The Future of the Web Needs to Include the Past
As much as we all love cutting edge web technologies and modern browsers running on fast hardware, sometimes it’s good to step back and remember what really makes the web great is the fact that anyone — using any browser running on any hardware — can use it. As software developer and web evangelist John Allsopp recently put it, “the power of the Web is in its universality.”
Part of that universality means making sure everyone can access the web. That’s why standards exist; why accessibility is important and planning for a future of non-PC devices is a smart move. But universality also means supporting older web browsers, less capable hardware and slower internet connections.
Allsopp’s comment about universality is part of his larger pushback against what he believes is an alarming trend — developers leveraging the latest and greatest features of a specific web browser at the expense of all the rest.
Progressive enhancement has always been the hallmark of well-crafted websites. That means starting with the least capable devices — an older phone, Lynx running on Windows 95 — and then adding more sophisticated features based on screen size, bandwidth and so on.

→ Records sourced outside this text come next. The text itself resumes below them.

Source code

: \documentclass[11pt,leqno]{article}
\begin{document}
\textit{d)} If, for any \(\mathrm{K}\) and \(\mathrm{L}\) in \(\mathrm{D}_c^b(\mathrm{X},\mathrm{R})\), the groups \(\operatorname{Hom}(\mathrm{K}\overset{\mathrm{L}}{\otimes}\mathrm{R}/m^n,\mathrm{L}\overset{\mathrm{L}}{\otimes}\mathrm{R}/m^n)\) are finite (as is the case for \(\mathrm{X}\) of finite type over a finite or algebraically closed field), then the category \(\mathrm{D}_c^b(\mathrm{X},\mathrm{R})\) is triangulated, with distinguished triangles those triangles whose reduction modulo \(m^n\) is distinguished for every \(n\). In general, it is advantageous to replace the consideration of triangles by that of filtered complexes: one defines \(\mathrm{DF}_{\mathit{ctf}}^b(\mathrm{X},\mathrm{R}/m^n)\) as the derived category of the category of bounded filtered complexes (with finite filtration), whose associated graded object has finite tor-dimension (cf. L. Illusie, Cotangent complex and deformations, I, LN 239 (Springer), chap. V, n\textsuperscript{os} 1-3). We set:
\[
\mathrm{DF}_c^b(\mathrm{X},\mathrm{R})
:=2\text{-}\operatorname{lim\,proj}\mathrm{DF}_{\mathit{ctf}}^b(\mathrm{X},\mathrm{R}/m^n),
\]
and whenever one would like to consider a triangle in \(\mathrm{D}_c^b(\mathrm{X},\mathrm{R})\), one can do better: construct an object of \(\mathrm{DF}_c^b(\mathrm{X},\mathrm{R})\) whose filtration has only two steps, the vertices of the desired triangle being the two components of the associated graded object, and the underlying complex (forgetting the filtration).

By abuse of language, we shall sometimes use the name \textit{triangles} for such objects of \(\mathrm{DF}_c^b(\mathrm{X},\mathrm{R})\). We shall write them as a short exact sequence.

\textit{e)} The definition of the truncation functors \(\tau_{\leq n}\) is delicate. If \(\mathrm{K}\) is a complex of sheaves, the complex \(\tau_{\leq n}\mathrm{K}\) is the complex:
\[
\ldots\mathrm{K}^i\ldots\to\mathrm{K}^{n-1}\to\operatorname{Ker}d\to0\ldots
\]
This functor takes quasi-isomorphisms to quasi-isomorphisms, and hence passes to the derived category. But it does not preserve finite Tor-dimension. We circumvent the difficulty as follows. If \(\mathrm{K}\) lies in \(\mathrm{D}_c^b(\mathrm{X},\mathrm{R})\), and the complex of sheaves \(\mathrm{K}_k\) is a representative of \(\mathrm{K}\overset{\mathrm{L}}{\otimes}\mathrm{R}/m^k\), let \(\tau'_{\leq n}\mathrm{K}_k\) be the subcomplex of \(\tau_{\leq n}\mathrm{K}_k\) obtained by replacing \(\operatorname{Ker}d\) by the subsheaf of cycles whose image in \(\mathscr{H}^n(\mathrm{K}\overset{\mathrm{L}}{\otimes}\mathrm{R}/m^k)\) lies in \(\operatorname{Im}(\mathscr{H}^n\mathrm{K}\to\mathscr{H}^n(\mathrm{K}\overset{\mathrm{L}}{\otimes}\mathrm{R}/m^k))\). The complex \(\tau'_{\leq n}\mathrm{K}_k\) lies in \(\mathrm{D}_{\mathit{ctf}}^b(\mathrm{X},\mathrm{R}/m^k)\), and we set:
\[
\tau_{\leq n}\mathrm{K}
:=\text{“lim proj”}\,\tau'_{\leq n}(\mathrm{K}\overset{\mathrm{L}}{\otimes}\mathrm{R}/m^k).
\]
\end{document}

We’d hate to see anyone limiting what their site can do simply to support older browsers, but at the same time don’t just abandon users who, for whatever reason, are still using Internet Explorer 6 or an old Nokia mobile browser. There’s a middle ground to be found and where that middle lies will vary from site to site. Finding that middle ground is the challenge all developers face. As Allsopp writes, “the truth is, the challenge of universality is daunting. It is hard work. But to me at least, paying this forward is the quid pro quo of the enormous privilege I’ve been granted to work on the web.